PROBLEM STATEMENT: All lines before the one containing "p^n, & n \ge1", plus that line itself, are to be printed exactly as they appear below.

------ INPUT

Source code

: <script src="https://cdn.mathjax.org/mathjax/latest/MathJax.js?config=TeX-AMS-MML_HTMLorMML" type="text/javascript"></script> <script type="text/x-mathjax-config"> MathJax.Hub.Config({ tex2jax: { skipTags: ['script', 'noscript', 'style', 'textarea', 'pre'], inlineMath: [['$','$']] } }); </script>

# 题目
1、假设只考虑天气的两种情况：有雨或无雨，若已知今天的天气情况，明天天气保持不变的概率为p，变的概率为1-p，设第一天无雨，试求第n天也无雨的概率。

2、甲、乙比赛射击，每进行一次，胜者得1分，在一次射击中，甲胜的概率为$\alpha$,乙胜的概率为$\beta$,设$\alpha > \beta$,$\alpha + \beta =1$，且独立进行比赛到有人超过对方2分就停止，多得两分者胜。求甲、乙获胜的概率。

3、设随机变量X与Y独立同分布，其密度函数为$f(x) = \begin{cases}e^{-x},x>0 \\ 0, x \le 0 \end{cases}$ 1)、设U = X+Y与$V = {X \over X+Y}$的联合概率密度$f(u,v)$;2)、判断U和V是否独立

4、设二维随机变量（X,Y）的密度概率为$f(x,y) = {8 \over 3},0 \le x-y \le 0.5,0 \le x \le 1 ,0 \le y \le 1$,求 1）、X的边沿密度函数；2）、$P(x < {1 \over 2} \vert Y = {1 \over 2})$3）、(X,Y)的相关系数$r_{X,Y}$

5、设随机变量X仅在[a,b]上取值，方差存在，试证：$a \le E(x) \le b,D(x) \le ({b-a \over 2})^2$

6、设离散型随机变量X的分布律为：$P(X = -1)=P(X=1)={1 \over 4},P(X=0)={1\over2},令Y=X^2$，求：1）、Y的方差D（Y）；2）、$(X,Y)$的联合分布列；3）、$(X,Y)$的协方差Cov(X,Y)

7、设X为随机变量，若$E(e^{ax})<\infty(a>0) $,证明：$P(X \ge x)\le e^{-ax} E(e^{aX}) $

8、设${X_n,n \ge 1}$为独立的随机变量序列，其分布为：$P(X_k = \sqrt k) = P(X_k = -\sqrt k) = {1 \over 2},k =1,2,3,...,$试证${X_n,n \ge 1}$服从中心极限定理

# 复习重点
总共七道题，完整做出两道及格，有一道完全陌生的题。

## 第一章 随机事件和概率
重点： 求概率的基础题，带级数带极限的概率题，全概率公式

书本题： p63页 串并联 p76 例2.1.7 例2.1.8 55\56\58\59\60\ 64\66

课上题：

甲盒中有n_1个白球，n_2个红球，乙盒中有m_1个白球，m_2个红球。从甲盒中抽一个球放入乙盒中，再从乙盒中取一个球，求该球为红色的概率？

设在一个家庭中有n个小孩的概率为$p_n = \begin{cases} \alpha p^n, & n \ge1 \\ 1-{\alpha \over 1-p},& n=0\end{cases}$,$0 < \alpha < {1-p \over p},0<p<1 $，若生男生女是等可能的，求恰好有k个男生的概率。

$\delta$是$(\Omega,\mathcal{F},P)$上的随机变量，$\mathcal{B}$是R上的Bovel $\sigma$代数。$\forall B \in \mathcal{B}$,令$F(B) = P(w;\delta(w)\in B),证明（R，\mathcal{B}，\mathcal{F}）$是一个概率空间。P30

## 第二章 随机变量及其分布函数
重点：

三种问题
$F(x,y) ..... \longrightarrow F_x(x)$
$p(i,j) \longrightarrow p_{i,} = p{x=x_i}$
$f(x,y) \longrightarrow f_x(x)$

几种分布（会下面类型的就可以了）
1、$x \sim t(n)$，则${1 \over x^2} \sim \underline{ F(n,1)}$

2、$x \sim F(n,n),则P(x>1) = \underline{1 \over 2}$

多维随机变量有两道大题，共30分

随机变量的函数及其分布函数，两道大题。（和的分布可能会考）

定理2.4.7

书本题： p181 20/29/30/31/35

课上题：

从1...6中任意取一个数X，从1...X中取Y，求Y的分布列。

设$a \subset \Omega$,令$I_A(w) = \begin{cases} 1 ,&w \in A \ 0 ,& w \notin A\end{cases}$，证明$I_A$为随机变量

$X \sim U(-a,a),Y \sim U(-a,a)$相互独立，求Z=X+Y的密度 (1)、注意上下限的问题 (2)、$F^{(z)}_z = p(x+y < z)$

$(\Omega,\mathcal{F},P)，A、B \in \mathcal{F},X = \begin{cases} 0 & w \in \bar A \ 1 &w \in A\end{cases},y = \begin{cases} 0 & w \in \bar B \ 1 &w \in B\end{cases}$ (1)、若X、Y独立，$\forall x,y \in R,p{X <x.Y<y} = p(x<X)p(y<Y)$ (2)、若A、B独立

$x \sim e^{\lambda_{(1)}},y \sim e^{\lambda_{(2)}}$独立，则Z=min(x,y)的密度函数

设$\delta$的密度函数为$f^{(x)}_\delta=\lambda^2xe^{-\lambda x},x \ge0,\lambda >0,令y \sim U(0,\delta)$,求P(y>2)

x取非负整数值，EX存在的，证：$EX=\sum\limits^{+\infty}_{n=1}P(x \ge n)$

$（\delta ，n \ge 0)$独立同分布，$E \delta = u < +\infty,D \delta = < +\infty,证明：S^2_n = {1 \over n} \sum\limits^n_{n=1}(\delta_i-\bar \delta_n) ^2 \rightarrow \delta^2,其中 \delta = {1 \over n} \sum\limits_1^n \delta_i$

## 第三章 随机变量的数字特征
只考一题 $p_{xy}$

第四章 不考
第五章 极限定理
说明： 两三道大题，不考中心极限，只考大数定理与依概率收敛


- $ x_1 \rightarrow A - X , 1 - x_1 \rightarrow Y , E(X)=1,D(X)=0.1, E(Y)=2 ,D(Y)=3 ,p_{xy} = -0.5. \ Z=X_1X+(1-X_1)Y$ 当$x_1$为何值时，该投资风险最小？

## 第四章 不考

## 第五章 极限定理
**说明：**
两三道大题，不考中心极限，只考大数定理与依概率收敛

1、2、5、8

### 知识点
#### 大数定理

------------

ANSWER SECTION:
Source code

: <script src="https://cdn.mathjax.org/mathjax/latest/MathJax.js?config=TeX-AMS-MML_HTMLorMML" type="text/javascript"></script> <script type="text/x-mathjax-config"> MathJax.Hub.Config({ tex2jax: { skipTags: ['script', 'noscript', 'style', 'textarea', 'pre'], inlineMath: [['$','$']] } }); </script>

# 题目
1、假设只考虑天气的两种情况：有雨或无雨，若已知今天的天气情况，明天天气保持不变的概率为p，变的概率为1-p，设第一天无雨，试求第n天也无雨的概率。

2、甲、乙比赛射击，每进行一次，胜者得1分，在一次射击中，甲胜的概率为$\alpha$,乙胜的概率为$\beta$,设$\alpha > \beta$,$\alpha + \beta =1$，且独立进行比赛到有人超过对方2分就停止，多得两分者胜。求甲、乙获胜的概率。

3、设随机变量X与Y独立同分布，其密度函数为$f(x) = \begin{cases}e^{-x},x>0 \\ 0, x \le 0 \end{cases}$ 1)、设U = X+Y与$V = {X \over X+Y}$的联合概率密度$f(u,v)$;2)、判断U和V是否独立

4、设二维随机变量（X,Y）的密度概率为$f(x,y) = {8 \over 3},0 \le x-y \le 0.5,0 \le x \le 1 ,0 \le y \le 1$,求 1）、X的边沿密度函数；2）、$P(x < {1 \over 2} \vert Y = {1 \over 2})$3）、(X,Y)的相关系数$r_{X,Y}$

5、设随机变量X仅在[a,b]上取值，方差存在，试证：$a \le E(x) \le b,D(x) \le ({b-a \over 2})^2$

6、设离散型随机变量X的分布律为：$P(X = -1)=P(X=1)={1 \over 4},P(X=0)={1\over2},令Y=X^2$，求：1）、Y的方差D（Y）；2）、$(X,Y)$的联合分布列；3）、$(X,Y)$的协方差Cov(X,Y)

7、设X为随机变量，若$E(e^{ax})<\infty(a>0) $,证明：$P(X \ge x)\le e^{-ax} E(e^{aX}) $

8、设${X_n,n \ge 1}$为独立的随机变量序列，其分布为：$P(X_k = \sqrt k) = P(X_k = -\sqrt k) = {1 \over 2},k =1,2,3,...,$试证${X_n,n \ge 1}$服从中心极限定理

# 复习重点
总共七道题，完整做出两道及格，有一道完全陌生的题。

## 第一章 随机事件和概率
重点： 求概率的基础题，带级数带极限的概率题，全概率公式

书本题： p63页 串并联 p76 例2.1.7 例2.1.8 55\56\58\59\60\ 64\66

课上题：

甲盒中有n_1个白球，n_2个红球，乙盒中有m_1个白球，m_2个红球。从甲盒中抽一个球放入乙盒中，再从乙盒中取一个球，求该球为红色的概率？

设在一个家庭中有n个小孩的概率为$p_n = \begin{cases} \alpha p^n, & n \ge1 \\ 1-{\alpha \over 1-p},& n=0\end{cases}$,$0 < \alpha < {1-p \over p},0<p<1 $，若生男生女是等可能的，求恰好有k个男生的概率。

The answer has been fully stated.